The digital category, where products could cost thousands of dollars, has been the top category contributor in terms of GMV. But he said this category was price-driven, meaning it led to loss-leading products and unsustainable price wars.

"All the competitors I see want to make their GMVs look nice, by focusing on digital products, but that is the easiest way to kill themselves.

"We will focus more on the beauty and fashion categories where the customers do not just look for price only... they look for style, stories and content."

Qoo10 will also be adopting different strategies to compete more on a non-price basis.

Mr Cho said the company is actively engaging local brick-and-mortar merchants to further expand its product offerings, which currently stand at over 10 million. If there are not enough local merchants, Qoo10 will bring in merchants from other countries.

Qoo10 is also looking to shorten delivery time. Last year, it introduced a quick delivery option, promising a three-hour timeframe. Now, it is in talks with 7-Eleven to allow customers to pick up items at the chain's stores.

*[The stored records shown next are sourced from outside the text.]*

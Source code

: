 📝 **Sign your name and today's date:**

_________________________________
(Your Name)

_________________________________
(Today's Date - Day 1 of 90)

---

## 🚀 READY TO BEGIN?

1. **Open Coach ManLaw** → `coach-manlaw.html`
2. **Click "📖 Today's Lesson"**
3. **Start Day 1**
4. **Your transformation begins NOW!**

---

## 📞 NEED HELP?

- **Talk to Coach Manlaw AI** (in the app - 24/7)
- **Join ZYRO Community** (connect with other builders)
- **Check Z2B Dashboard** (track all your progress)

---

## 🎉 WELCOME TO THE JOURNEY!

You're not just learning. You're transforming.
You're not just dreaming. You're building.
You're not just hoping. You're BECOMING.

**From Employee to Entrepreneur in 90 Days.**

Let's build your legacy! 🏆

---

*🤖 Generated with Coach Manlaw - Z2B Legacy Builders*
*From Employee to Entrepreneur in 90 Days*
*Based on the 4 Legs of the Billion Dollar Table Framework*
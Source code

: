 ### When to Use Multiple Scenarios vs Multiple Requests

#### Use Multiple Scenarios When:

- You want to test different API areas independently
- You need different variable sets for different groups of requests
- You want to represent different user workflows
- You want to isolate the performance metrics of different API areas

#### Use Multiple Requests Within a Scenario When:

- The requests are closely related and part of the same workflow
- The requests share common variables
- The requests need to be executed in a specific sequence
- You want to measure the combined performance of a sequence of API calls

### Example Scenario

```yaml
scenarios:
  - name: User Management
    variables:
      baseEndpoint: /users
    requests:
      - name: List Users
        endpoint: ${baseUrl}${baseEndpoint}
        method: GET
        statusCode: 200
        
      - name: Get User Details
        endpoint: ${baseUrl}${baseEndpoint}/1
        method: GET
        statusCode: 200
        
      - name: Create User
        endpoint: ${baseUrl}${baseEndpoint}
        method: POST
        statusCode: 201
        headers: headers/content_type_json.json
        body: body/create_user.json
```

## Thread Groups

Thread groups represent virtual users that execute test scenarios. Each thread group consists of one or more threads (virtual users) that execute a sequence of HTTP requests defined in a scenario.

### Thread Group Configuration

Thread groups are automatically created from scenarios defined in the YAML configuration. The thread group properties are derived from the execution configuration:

The company is moving into a 21,810 sq ft office at Gateway West next month, more than double the area it now occupies at Tampines Plaza. Qoo10 said it expects to increase its staff size by 30 per cent this year.

Adrian Lee, research director at Gartner, said: "They have the merchant base, the inventory and fulfullment networks. Now, it is about how they improve and overhaul the user experience - they could be one of the biggest success stories if they get it right."